TARİH ŞUURU VE EHEMMİYETİ

İnsanlar geçmiş zamanın hâtıratı ile zaman zaman neşeyâb olduğu gibi, milletler de mazinin irfan ve şehametini yâdederek maddi ve manevî hayatlarını inkişaf ettirirler. İnsan, milletlerin sergüzeşt-i hayatlarını, beşerî kültür ve medeniyetlerin cereyan ve inkişaf tarzlarını açık bir surette tarihin sahifelerinden okuyabilir. Zira zihinler nisyan ile malul olsa da, hakikatlar tarihin yapraklarındadır.


2017-02-16 12:47:39

İnsanlar geçmiş zamanın hâtıratı ile zaman zaman neşeyâb olduğu gibi, milletler de mazinin irfan ve şehametini yâdederek maddi ve manevî hayatlarını inkişaf ettirirler. İnsan, milletlerin sergüzeşt-i hayatlarını, beşerî kültür ve medeniyetlerin cereyan ve inkişaf tarzlarını açık bir surette tarihin sahifelerinden okuyabilir. Zira zihinler nisyan ile malul olsa da, hakikatlar tarihin yapraklarındadır.
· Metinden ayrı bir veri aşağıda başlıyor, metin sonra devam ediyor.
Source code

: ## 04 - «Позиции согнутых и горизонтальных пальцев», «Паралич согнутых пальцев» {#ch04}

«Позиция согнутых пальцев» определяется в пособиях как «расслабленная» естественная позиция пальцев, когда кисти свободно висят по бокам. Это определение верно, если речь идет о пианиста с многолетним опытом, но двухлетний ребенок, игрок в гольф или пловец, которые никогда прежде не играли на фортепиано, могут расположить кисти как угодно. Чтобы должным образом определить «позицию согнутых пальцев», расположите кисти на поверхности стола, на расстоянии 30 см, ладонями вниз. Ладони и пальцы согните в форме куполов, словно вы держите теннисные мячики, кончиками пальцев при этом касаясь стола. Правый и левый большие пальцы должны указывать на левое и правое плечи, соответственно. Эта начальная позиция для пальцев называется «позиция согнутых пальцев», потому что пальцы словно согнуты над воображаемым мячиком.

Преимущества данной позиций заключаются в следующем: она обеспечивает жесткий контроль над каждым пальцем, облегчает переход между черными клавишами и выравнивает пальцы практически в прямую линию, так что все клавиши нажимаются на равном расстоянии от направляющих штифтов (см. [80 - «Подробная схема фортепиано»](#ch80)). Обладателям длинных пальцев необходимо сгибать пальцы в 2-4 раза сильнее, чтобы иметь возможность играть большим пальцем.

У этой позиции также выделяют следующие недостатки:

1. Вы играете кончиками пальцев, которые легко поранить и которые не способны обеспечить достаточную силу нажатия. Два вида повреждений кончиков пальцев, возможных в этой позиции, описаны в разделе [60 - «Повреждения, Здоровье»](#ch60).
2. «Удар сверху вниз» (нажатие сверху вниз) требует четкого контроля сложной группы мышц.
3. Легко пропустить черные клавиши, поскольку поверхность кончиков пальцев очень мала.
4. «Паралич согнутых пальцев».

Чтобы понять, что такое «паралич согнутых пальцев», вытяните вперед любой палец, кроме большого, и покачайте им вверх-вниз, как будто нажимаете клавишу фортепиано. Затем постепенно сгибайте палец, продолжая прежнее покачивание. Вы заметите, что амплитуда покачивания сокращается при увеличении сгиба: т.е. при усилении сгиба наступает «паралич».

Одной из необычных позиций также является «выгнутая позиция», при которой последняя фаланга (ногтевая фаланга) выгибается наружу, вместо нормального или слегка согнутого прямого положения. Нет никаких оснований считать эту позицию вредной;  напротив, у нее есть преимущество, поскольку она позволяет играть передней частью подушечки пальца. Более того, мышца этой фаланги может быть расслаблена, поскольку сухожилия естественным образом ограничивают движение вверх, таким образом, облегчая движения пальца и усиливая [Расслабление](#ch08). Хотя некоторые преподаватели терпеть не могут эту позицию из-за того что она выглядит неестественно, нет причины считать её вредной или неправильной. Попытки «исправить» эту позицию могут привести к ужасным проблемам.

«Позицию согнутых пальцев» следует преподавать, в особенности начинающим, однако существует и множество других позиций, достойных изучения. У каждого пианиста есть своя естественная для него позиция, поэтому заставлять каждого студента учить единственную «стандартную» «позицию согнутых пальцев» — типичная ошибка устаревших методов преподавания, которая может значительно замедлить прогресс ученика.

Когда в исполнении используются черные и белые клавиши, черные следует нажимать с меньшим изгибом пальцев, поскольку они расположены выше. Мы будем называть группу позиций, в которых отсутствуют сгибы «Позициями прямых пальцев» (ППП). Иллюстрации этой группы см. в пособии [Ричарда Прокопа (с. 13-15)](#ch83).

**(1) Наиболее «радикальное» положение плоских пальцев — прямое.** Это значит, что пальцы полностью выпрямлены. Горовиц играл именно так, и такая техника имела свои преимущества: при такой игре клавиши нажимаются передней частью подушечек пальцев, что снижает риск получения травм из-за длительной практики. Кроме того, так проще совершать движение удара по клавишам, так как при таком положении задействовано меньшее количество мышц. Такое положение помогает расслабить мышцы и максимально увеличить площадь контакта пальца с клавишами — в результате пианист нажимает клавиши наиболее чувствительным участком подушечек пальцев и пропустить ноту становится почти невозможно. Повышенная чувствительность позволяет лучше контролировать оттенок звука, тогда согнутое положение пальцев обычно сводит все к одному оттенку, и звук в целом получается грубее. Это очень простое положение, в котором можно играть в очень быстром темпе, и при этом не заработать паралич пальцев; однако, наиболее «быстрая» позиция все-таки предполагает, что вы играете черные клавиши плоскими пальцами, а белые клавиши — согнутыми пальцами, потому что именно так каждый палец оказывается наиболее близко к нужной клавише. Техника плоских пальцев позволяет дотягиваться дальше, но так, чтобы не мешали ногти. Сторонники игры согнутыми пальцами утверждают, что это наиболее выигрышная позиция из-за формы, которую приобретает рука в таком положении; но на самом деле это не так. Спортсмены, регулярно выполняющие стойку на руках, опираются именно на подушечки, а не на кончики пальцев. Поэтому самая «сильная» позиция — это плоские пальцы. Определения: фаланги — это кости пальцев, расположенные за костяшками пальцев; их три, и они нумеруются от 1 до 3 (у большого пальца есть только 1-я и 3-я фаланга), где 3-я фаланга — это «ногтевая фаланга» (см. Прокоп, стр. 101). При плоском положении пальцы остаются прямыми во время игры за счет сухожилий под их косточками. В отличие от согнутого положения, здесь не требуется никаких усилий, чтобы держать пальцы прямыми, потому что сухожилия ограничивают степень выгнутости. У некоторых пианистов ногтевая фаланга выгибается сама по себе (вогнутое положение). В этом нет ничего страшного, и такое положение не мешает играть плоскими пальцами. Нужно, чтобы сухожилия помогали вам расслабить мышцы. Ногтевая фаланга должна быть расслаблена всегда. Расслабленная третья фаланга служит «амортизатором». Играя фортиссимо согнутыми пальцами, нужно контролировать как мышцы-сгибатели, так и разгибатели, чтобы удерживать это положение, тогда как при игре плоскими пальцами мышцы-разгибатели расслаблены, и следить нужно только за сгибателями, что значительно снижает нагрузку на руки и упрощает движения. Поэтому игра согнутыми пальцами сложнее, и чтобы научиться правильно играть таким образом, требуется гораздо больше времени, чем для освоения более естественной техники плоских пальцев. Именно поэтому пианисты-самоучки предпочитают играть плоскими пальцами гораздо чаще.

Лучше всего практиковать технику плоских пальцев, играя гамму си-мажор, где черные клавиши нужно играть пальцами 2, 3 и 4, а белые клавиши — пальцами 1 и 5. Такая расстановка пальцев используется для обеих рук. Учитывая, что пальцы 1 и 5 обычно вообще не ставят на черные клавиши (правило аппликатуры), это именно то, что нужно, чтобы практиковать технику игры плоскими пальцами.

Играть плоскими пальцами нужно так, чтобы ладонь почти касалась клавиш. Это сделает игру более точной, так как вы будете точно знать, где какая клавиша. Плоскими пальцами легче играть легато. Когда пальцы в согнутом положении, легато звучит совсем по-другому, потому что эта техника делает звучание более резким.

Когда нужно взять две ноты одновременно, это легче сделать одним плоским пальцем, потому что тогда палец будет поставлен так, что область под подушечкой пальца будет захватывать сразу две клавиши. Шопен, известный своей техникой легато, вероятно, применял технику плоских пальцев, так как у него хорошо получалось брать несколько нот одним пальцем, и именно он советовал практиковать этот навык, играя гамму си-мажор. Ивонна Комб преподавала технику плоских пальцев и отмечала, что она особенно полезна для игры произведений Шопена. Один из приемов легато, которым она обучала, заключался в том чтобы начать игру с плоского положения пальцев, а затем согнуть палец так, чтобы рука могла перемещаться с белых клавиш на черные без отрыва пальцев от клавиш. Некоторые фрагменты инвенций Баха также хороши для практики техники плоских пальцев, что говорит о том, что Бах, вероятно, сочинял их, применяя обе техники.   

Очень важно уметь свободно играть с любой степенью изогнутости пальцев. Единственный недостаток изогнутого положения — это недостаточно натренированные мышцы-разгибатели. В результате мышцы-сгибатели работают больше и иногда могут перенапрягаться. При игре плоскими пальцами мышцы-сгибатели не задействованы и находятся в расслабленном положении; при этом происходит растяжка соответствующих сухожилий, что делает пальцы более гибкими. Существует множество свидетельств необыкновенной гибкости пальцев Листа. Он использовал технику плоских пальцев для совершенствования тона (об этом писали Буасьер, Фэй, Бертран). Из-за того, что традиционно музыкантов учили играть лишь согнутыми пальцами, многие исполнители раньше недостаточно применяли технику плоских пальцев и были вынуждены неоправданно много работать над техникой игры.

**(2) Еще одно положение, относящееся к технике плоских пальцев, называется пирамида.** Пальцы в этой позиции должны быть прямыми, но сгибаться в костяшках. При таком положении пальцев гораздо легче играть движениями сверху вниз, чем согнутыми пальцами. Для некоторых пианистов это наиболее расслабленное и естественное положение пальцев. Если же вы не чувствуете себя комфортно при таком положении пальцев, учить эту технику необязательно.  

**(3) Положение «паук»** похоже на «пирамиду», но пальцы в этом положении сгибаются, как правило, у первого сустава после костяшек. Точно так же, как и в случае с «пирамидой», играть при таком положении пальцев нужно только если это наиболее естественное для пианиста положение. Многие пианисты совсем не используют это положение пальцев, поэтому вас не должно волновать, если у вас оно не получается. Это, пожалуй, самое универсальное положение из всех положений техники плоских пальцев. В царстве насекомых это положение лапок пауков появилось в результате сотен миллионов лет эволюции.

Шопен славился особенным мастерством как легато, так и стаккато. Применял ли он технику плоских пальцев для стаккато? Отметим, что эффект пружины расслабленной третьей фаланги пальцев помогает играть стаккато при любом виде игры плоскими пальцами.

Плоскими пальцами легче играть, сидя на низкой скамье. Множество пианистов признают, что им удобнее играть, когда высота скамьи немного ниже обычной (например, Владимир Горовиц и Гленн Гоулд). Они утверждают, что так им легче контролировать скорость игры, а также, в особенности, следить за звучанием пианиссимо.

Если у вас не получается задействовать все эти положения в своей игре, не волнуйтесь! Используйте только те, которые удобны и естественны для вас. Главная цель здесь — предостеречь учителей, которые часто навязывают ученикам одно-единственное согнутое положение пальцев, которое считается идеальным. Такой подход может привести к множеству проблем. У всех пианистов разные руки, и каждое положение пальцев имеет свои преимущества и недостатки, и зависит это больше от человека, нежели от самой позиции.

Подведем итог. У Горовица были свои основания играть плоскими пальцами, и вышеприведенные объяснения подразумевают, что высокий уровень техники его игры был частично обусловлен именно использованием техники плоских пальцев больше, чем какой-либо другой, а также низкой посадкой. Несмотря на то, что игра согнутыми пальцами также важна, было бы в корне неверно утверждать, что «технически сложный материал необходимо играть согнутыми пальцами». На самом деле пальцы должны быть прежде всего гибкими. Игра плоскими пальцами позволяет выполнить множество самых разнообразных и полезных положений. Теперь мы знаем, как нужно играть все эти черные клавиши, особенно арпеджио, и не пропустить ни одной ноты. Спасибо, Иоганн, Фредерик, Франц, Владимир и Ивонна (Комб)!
Buna binaen tarihin, her millet için pek büyük bir ehemmiyeti vardır. Hususan, mazisi derin, ihtişamlı ve insani meziyetlerle dolu bir millet, tarihinden ayrı düşünülemez. Ebed müddet yaşamak arzu ve gayretinde olan yüksek seviyeli, akl-i selim sahibi ve milli şuurla âlûde bir milletin tarihini yaşatması onun için hayati bir vecibedir.

Milletlerin intibah ve inkişafında mazilerinin pek büyük bir tesiri olduğu şüpheden varestedir. Evet, zaman-ı mazi müstakbel tohumlarının ambarı ve şuunatının asması olduğu gibi, zaman-ı müstakbel dahi mazinin tarlası ve ahvalinin aynasıdır. Bu gayet ehemmiyetli bir hakikattir. Binaenaleyh, tarihte güzide eserler meydana getiren bir millet, ebediyyen yaşamaya lâyıktır. Hususan, dehalarıyla ve himmetleriyle medeniyet ve insaniyet namına yüzlerce, binlerce âsâr-ı âliyeyi vücuda getiren milletimiz, kıyamete kadar payidar olmaya lâyıktır.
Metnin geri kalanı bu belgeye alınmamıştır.